====== Excerpted records

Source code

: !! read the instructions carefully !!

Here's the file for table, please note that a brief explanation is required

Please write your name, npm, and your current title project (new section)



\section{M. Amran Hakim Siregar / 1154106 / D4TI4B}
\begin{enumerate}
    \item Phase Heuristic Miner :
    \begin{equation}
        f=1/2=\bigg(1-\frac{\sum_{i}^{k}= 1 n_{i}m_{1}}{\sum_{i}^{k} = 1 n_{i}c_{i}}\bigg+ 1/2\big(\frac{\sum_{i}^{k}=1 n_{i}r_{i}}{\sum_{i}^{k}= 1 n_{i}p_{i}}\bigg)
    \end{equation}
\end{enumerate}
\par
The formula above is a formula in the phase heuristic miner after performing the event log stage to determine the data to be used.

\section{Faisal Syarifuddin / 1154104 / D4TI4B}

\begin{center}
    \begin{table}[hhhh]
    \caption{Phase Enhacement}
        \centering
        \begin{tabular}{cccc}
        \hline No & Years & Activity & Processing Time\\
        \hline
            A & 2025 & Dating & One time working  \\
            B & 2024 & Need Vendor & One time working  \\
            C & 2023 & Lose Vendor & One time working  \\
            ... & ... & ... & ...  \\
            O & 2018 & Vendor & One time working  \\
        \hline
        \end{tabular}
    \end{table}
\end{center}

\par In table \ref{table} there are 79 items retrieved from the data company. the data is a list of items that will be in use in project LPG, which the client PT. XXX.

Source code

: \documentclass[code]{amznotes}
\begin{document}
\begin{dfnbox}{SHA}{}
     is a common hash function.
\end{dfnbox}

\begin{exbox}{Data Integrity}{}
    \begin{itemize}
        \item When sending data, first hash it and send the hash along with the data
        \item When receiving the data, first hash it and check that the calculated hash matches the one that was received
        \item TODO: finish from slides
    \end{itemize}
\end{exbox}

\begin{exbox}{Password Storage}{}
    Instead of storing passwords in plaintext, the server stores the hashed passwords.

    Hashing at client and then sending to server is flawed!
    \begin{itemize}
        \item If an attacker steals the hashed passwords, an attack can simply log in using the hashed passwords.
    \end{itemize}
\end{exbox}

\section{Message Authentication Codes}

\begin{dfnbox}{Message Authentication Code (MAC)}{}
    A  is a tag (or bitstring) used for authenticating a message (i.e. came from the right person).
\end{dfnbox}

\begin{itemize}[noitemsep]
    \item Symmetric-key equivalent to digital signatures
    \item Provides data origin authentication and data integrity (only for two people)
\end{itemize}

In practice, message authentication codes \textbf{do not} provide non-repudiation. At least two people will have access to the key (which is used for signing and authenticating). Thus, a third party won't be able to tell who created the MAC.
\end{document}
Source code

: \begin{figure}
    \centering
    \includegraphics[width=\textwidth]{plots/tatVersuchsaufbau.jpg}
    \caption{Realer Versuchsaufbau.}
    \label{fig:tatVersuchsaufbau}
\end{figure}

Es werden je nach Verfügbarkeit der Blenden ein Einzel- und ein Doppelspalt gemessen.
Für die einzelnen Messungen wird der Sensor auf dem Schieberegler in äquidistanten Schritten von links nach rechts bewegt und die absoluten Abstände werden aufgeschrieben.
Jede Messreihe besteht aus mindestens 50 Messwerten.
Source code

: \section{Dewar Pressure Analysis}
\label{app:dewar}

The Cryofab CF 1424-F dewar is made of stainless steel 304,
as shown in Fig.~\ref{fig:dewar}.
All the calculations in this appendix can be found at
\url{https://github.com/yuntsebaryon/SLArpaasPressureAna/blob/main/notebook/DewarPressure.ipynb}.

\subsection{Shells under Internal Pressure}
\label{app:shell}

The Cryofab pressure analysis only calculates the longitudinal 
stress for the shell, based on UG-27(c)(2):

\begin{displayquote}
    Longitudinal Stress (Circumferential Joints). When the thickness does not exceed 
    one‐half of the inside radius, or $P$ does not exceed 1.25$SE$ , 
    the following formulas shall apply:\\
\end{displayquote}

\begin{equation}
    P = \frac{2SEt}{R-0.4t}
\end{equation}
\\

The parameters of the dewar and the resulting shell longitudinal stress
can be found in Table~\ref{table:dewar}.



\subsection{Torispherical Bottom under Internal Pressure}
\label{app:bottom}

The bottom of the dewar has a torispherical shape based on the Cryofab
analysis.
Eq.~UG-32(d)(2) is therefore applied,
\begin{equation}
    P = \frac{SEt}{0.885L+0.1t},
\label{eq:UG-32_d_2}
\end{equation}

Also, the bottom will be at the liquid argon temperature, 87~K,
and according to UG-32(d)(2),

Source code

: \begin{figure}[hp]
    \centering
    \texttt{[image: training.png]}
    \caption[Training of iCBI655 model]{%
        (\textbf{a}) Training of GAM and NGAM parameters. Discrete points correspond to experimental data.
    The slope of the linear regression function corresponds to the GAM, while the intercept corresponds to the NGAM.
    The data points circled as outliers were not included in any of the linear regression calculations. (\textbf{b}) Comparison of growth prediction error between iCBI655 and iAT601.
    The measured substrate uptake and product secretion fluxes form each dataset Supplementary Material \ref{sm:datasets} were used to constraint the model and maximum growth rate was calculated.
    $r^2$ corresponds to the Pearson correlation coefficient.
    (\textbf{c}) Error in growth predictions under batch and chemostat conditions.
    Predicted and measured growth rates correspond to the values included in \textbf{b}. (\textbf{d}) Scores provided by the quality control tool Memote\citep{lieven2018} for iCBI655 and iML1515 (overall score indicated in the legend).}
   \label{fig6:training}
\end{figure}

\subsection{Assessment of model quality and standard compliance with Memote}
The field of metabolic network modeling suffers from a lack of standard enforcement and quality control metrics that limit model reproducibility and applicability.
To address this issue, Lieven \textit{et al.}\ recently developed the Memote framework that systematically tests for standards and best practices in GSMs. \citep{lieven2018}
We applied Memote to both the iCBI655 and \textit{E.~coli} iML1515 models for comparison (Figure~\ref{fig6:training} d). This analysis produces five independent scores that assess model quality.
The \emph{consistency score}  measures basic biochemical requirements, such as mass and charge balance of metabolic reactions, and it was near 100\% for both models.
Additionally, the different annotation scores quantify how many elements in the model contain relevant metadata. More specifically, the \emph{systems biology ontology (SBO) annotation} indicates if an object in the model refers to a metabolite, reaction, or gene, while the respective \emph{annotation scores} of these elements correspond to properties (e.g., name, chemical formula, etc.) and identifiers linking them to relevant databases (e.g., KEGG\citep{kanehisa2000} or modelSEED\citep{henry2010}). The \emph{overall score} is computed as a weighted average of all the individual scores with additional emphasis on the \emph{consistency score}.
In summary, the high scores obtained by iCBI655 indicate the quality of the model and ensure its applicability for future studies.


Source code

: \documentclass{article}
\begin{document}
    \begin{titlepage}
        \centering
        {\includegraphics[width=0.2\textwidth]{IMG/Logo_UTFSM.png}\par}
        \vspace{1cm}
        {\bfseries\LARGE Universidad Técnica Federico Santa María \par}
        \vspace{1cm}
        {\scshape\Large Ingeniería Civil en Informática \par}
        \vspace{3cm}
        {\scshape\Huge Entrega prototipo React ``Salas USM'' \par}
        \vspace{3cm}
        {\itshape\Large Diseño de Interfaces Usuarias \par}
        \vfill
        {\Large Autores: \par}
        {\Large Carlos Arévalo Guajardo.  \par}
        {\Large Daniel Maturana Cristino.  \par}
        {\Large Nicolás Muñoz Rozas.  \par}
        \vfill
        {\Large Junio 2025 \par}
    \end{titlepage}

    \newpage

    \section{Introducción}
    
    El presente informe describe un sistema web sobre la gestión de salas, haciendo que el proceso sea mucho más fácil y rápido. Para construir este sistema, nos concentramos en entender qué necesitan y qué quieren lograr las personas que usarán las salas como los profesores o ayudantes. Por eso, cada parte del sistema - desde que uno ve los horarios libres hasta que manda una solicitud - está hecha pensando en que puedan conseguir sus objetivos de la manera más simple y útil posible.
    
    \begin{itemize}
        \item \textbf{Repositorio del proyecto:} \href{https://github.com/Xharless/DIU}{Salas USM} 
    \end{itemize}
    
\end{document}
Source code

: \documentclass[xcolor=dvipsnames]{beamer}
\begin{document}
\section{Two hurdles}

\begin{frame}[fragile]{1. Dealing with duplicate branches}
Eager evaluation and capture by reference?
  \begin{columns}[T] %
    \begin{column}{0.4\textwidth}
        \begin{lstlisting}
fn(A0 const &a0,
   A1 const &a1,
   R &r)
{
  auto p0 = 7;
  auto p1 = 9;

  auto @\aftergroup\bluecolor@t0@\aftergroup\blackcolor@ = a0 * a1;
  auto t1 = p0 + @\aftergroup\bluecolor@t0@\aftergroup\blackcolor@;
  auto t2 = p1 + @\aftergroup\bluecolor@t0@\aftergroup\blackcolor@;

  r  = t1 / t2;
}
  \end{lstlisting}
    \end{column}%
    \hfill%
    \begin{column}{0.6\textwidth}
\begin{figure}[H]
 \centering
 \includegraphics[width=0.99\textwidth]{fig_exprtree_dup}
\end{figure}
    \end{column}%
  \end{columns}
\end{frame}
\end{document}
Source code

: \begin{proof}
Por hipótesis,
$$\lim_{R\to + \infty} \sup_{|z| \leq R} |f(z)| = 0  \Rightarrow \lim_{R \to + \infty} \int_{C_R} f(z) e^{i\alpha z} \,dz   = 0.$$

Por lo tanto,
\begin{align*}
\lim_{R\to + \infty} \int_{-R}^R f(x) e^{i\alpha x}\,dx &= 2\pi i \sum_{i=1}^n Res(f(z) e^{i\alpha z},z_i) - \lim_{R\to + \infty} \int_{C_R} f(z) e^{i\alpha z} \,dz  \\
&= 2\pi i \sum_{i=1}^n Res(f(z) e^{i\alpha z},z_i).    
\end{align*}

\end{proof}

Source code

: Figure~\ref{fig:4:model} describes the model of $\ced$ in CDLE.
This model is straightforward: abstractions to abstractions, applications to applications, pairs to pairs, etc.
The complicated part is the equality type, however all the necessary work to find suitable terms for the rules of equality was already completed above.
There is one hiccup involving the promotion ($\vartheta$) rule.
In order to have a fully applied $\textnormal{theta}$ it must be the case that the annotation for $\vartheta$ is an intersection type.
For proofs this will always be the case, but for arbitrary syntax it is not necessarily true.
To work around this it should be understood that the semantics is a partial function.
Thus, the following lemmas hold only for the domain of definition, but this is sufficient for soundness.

============

> Task statement
Some lines in the records above contain "server". Count them and give the number only.

> Answer to this exercise
2